What to work on: Copy out each line below verbatim, skipping any picture.
== Task inputs
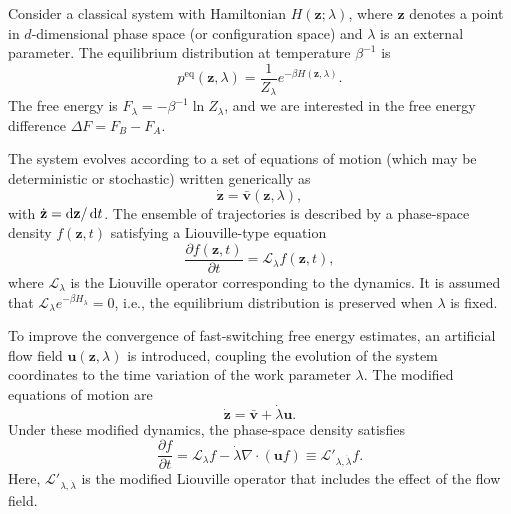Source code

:Consider a classical system with Hamiltonian $H(\mathbf{z};\lambda)$, where $\mathbf{z}$ denotes a point in $d$-dimensional phase space (or configuration space) and $\lambda$ is an external parameter. The equilibrium distribution at temperature $\beta^{-1}$ is
\begin{equation}
	p^{\text{eq}}(\mathbf{z},\lambda) = \frac{1}{Z_\lambda} e^{-\beta H(\mathbf{z},\lambda)}.
\end{equation}
The free energy is $F_\lambda = -\beta^{-1} \ln Z_\lambda$, and we are interested in the free energy difference $\Delta F = F_B - F_A$.

The system evolves according to a set of equations of motion (which may be deterministic or stochastic) written generically as
\begin{equation}
	\dot{\mathbf{z}} = \bar{\mathbf{v}}(\mathbf{z},\lambda),
\end{equation}
with $\dot{\mathbf{z}} = \diff \mathbf{z}/\diff t$. The ensemble of trajectories is described by a phase-space density $f(\mathbf{z},t)$ satisfying a Liouville-type equation
\begin{equation}
	\frac{\partial f(\mathbf{z},t)}{\partial t} = \mathcal{L}_\lambda f(\mathbf{z},t),
\end{equation}
where $\mathcal{L}_\lambda$ is the Liouville operator corresponding to the dynamics. It is assumed that $\mathcal{L}_\lambda e^{-\beta H_\lambda} = 0$, i.e., the equilibrium distribution is preserved when $\lambda$ is fixed.

To improve the convergence of fast-switching free energy estimates, an artificial flow field $\mathbf{u}(\mathbf{z},\lambda)$ is introduced, coupling the evolution of the system coordinates to the time variation of the work parameter $\lambda$. The modified equations of motion are
\begin{equation}
	\dot{\mathbf{z}} = \bar{\mathbf{v}} + \dot{\lambda} \mathbf{u}. 
\end{equation}
Under these modified dynamics, the phase-space density satisfies
\begin{equation}
	\frac{\partial f}{\partial t} = \mathcal{L}_\lambda f - \dot{\lambda} \nabla \cdot (\mathbf{u} f) \equiv \mathcal{L}'_{\lambda,\dot{\lambda}} f. \label{Eq:FEM:NEW:LiouvilleEq}
\end{equation}
Here, $\mathcal{L}'_{\lambda,\dot{\lambda}}$ is the modified Liouville operator that includes the effect of the flow field.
====
Result of this exercise:
Source code

:Consider a classical system with Hamiltonian $H(\mathbf{z};\lambda)$, where $\mathbf{z}$ denotes a point in $d$-dimensional phase space (or configuration space) and $\lambda$ is an external parameter. The equilibrium distribution at temperature $\beta^{-1}$ is
\begin{equation}
	p^{\text{eq}}(\mathbf{z},\lambda) = \frac{1}{Z_\lambda} e^{-\beta H(\mathbf{z},\lambda)}.
\end{equation}
The free energy is $F_\lambda = -\beta^{-1} \ln Z_\lambda$, and we are interested in the free energy difference $\Delta F = F_B - F_A$.

The system evolves according to a set of equations of motion (which may be deterministic or stochastic) written generically as
\begin{equation}
	\dot{\mathbf{z}} = \bar{\mathbf{v}}(\mathbf{z},\lambda),
\end{equation}
with $\dot{\mathbf{z}} = \diff \mathbf{z}/\diff t$. The ensemble of trajectories is described by a phase-space density $f(\mathbf{z},t)$ satisfying a Liouville-type equation
\begin{equation}
	\frac{\partial f(\mathbf{z},t)}{\partial t} = \mathcal{L}_\lambda f(\mathbf{z},t),
\end{equation}
where $\mathcal{L}_\lambda$ is the Liouville operator corresponding to the dynamics. It is assumed that $\mathcal{L}_\lambda e^{-\beta H_\lambda} = 0$, i.e., the equilibrium distribution is preserved when $\lambda$ is fixed.

To improve the convergence of fast-switching free energy estimates, an artificial flow field $\mathbf{u}(\mathbf{z},\lambda)$ is introduced, coupling the evolution of the system coordinates to the time variation of the work parameter $\lambda$. The modified equations of motion are
\begin{equation}
	\dot{\mathbf{z}} = \bar{\mathbf{v}} + \dot{\lambda} \mathbf{u}. 
\end{equation}
Under these modified dynamics, the phase-space density satisfies
\begin{equation}
	\frac{\partial f}{\partial t} = \mathcal{L}_\lambda f - \dot{\lambda} \nabla \cdot (\mathbf{u} f) \equiv \mathcal{L}'_{\lambda,\dot{\lambda}} f. \label{Eq:FEM:NEW:LiouvilleEq}
\end{equation}
Here, $\mathcal{L}'_{\lambda,\dot{\lambda}}$ is the modified Liouville operator that includes the effect of the flow field.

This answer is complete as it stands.